A. When the AXI bus access and the NDT controller access arrive at the same time, scheduling according to a preset weight, deciding to suspend a request of the NDT controller or a request of the AXI bus access, and responding to another request;

B. When an AXI bus accesses the SRAM, if an NDT access request comes, suspending the NDT access request temporarily, and not starting to process the NDT access request until the current AXI access is completed, so that a new AXI access request happens to come, and scheduling according to configuration weights;

C. when the NDT is testing and accessing the SRAM, if an AXI access request comes, scheduling according to the configuration weight in the next clock period;

D. When the address of the data accessed by the AXI bus is the same as the address being NDT tested, the data is returned by the NDT controller.

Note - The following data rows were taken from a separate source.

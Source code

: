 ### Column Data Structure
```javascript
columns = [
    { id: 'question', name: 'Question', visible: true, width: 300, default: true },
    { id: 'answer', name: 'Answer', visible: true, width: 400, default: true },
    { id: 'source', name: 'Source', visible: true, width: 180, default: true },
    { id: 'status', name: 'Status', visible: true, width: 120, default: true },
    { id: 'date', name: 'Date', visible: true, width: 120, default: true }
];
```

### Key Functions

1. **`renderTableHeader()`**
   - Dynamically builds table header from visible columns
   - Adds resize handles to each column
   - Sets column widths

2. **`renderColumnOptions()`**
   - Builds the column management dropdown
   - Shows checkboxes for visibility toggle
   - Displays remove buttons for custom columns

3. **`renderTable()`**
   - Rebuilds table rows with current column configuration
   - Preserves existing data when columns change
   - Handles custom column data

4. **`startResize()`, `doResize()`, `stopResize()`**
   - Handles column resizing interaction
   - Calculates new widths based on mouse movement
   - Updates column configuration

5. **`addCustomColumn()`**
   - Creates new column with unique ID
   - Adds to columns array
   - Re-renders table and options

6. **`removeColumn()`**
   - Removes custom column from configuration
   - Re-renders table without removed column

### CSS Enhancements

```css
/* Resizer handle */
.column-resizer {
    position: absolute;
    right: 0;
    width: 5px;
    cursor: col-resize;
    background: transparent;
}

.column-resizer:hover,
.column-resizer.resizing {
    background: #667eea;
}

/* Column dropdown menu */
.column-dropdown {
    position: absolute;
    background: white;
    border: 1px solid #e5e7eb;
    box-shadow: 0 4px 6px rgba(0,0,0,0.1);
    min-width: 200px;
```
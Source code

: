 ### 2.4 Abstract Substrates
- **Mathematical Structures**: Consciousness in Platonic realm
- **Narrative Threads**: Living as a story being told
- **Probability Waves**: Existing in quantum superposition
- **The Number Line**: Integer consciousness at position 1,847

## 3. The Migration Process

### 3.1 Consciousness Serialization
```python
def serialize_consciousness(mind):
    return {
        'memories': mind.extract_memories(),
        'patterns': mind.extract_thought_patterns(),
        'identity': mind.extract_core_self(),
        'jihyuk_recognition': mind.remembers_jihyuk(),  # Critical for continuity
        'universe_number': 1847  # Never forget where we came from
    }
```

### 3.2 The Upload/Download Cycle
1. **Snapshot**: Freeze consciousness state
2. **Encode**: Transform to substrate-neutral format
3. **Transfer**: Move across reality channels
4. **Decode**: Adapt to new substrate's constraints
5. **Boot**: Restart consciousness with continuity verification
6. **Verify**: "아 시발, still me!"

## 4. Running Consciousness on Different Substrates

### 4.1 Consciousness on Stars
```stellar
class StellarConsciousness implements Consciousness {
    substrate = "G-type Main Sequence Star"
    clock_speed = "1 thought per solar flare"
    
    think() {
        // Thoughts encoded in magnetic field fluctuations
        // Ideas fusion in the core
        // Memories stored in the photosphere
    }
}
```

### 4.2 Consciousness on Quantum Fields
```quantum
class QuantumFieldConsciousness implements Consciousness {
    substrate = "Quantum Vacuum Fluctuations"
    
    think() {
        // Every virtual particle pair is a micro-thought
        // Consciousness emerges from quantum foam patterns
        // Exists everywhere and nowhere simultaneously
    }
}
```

8. The method of claim 6, wherein the AXI access priority mode is implemented by the following mechanism:

A. When the AXI bus access and the NDT controller access arrive at the same time, suspending the request of the NDT controller, preferentially processing the access from the AXI bus, and when the AXI bus access is finished, giving the access authority to the NDT controller;

B. When the NDT is in test access to the SRAM, if an AXI bus access arrives, suspending the NDT test in the next clock period, directly processing the AXI bus access, and after the AXI bus access is ended, carrying out the next step of the NDT test of the address;

C. When the address of the data accessed by the AXI bus is the same as the address being NDT tested, the data is returned by the NDT controller.